We moderns find it difficult to grasp the enormity of such an undertaking. Given how frequently we travel, we barely notice the existential threshold crossed upon leaving home. The peregrini remind us that we go on pilgrimage not to consume experience, but to be consumed. To feel again the porous borders between our inner and outer lives. If our rational age has obscured what Seamus Heaney called “a marvelous or magical view of the world,” pilgrimage helps us find it again.
Whether we think the oceangoing peregrini merely quaint or even deranged, Merton was at pains to show them as utterly sane. The historical and literary records, he wrote, show that such journeys were not simply the acting out of unsatisfied romantic notions or psychic obsessions. The peregrinatio was a result of the “profound relationship with an inner experience of continuity between the natural and the supernatural, between the sacred and the profane … a continuity in both time and in space.”
We can feel here a strong undercurrent of Merton’s own leanings.
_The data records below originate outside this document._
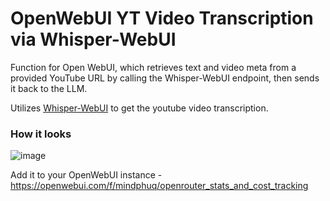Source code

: # OpenWebUI YT Video Transcription via Whisper-WebUI
Function for Open WebUI, which retrieves text and video meta from a provided YouTube URL by calling the Whisper-WebUI endpoint, then sends it back to the LLM.

Utilizes [Whisper-WebUI](https://github.com/jhj0517/Whisper-WebUI) to get the youtube video transcription.

### How it looks
![image](https://github.com/user-attachments/assets/dc89a6f3-c068-4a59-bd97-5f8cc09996d5)

Add it to your OpenWebUI instance - https://openwebui.com/f/mindphuq/openrouter_stats_and_cost_tracking
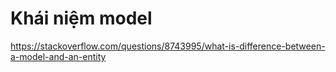 # Khái niệm model

https://stackoverflow.com/questions/8743995/what-is-difference-between-a-model-and-an-entity


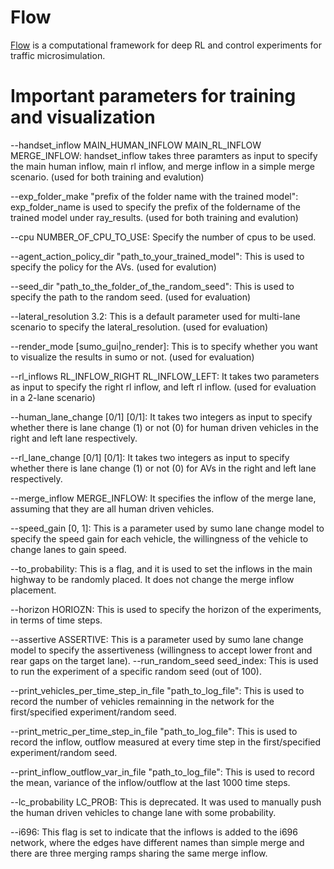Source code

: # Flow

[Flow](https://flow-project.github.io/) is a computational framework for deep RL and control experiments for traffic microsimulation.

# Important parameters for training and visualization

--handset_inflow MAIN_HUMAN_INFLOW MAIN_RL_INFLOW MERGE_INFLOW: handset_inflow takes three paramters as input to specify the main human inflow, main rl inflow, and merge inflow in a simple merge scenario. (used for both training and evalution)

--exp_folder_make "prefix of the folder name with the trained model": exp_folder_name is used to specify the prefix of the foldername of the trained model under ray_results.  (used for both training and evalution)

--cpu NUMBER_OF_CPU_TO_USE: Specify the number of cpus to be used. 

--agent_action_policy_dir "path_to_your_trained_model": This is used to specify the policy for the AVs.  (used for evalution)

--seed_dir "path_to_the_folder_of_the_random_seed": This is used to specify the path to the random seed. (used for evaluation)

--lateral_resolution 3.2: This is a default parameter used for multi-lane scenario to specify the lateral_resolution. (used for evaluation)

--render_mode [sumo_gui|no_render]: This is to specify whether you want to visualize the results in sumo or not. (used for evaluation) 

--rl_inflows RL_INFLOW_RIGHT RL_INFLOW_LEFT: It takes two parameters as input to specify the right rl inflow, and left rl inflow. (used for evaluation in a 2-lane scenario)

--human_lane_change [0/1] [0/1]: It takes two integers as input to specify whether there is lane change (1) or not (0) for human driven vehicles in the right and left lane respectively.

--rl_lane_change [0/1] [0/1]: It takes two integers as input to specify whether there is lane change (1) or not (0) for AVs in the right and left lane respectively.

--merge_inflow MERGE_INFLOW: It specifies the inflow of the merge lane, assuming that they are all human driven vehicles.

--speed_gain [0, 1]: This is a parameter used by sumo lane change model to specify the speed gain for each vehicle, the willingness of the vehicle to change lanes to gain speed.

--to_probability: This is a flag, and it is used to set the inflows in the main highway to be randomly placed. It does not change the merge inflow placement.

--horizon HORIOZN: This is used to specify the horizon of the experiments, in terms of time steps.

--assertive ASSERTIVE: This is a parameter used by sumo lane change model to specify the assertiveness (willingness to accept lower front and rear gaps on the target lane). 
--run_random_seed seed_index: This is used to run the experiment of a specific random seed (out of 100). 

--print_vehicles_per_time_step_in_file "path_to_log_file": This is used to record the number of vehicles remainning in the network for the first/specified experiment/random seed.

--print_metric_per_time_step_in_file "path_to_log_file": This is used to record the inflow, outflow measured at every time step in the first/specified experiment/random seed. 

--print_inflow_outflow_var_in_file "path_to_log_file": This is used to record the mean, variance of the inflow/outflow at the last 1000 time steps. 

--lc_probability LC_PROB: This is deprecated. It was used to manually push the human driven vehicles to change lane with some probability.

--i696: This flag is set to indicate that the inflows is added to the i696 network, where the edges have different names than simple merge and there are three merging ramps sharing the same merge inflow.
This description of the peregrinus could be read as his own spiritual dossier: “His vocation was to mystery and growth, to liberty and abandonment to God, in self-commitment to the apparent irrationality of the winds and seas, in witness to the wisdom of God the Father and Lord of the elements.… The deepest and most mysterious potentialities of the physical and bodily world, potentialities essentially sacred, demanded to be worked out on a spiritual and human level.”
The tide laps at the base of my rocky perch at Jones Beach. I should think about getting back. Here on the California coast, I’ve begun to feel the geographical cure giving way to something more durable. A longing for God that is vast, oceanic, yet as close to me as the waves beneath my feet. A feeling of presence that paradoxically comes when I feel most alone.
Was this le point vierge, the virginal point of pure nothingness that Merton found at the center of all other loves?
Perhaps this is our place of resurrection, not a fixed point but a longing, a portable question endlessly posed and endlessly answered whenever we go in search of God. A tectonic convergence of our desire for God and God’s desire for us, all of it mediated through that fickle, insatiable organ of perception that will travel to the ends of the earth to find what it craves, though it needn’t travel further than the next breath: the human heart.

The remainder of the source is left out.